Discover how to create crispy chicken katsu ramen with rich broth, tender noodles, and tasty toppings in this easy-to-follow recipe.

This Chicken Katsu Ramen combines crispy, golden-brown panko-breaded chicken with a rich, flavorful ramen broth. Topped with soft-boiled eggs, green onions, and sesame seeds, this dish is the ultimate comfort food with a Japanese twist! 🍜🔥🐔

Ingredients

Scale

For the Chicken Katsu:

  • 2 boneless, skinless chicken breasts
  • ½ cup all-purpose flour
  • 1 tsp salt
  • ½ tsp black pepper
  • 2 large eggs, beaten
  • 1 cup panko breadcrumbs
  • ½ cup vegetable oil (for frying)

For the Ramen Broth:

  • 1 tbsp sesame oil
  • 3 cloves garlic, minced
  • 1 tbsp fresh ginger, grated
  • 3 tbsp miso paste (white or red)
  • 2 tbsp soy sauce
  • 1 tbsp mirin (optional)
  • 4 cups chicken or vegetable broth
  • 1 cup water
  • 1 tsp chili paste (optional for spice)

For the Ramen Bowl:

  • 4 packs ramen noodles (discard seasoning packets)
  • 2 soft-boiled eggs, halved
  • ½ cup green onions, sliced
  • ½ cup shiitake mushrooms, sliced
  • ¼ cup corn kernels (optional)
  • 1 tbsp sesame seeds
  • Nori sheets (for garnish)

Instructions

  • Prepare the Chicken Katsu:

    • Place chicken breasts between plastic wrap and gently pound to ½-inch thickness.
    • Season with salt and black pepper.
    • Dredge each piece in flour, dip into beaten eggs, and coat with panko breadcrumbs.
    • Heat vegetable oil in a skillet over medium heat.
    • Fry chicken for 3-4 minutes per side until golden brown and crispy.
    • Transfer to a plate lined with paper towels and slice into strips.
  • Make the Ramen Broth:

    • In a large pot, heat sesame oil over medium heat.
    • Sauté garlic and ginger for 1 minute until fragrant.
    • Stir in miso paste, soy sauce, and mirin.
    • Add chicken broth and water, then bring to a gentle simmer for 10 minutes.
  • Cook the Ramen & Toppings:

    • Cook ramen noodles according to package instructions.
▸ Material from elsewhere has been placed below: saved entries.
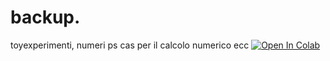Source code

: # backup.
toyexperimenti, numeri ps cas per il calcolo numerico ecc
<a target="_blank" href="https://colab.research.google.com/github/francescobellina/pythongiac">
  <img src="https://colab.research.google.com/assets/colab-badge.svg" alt="Open In Colab"/>
</a>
Drain and set aside.
    • Soft-boil eggs by simmering for 6-7 minutes, then transfer to an ice bath before peeling.
    • Sauté shiitake mushrooms until tender.
  • Assemble the Ramen Bowls:

    • Divide ramen noodles into bowls.
    • Ladle hot broth over the noodles.
    • Top with sliced chicken katsu, soft-boiled eggs, mushrooms, corn, and green onions.
    • Sprinkle with sesame seeds and add nori sheets for garnish.
  • Serve & Enjoy:

    • Serve immediately with extra soy sauce or chili paste on the side.

Notes

  • For extra crispiness, double-coat the chicken in panko.
  • For a spicy kick, add chili oil or Sriracha to the broth.
  • For a lighter version, bake the chicken at 400°F (200°C) for 20 minutes instead of frying.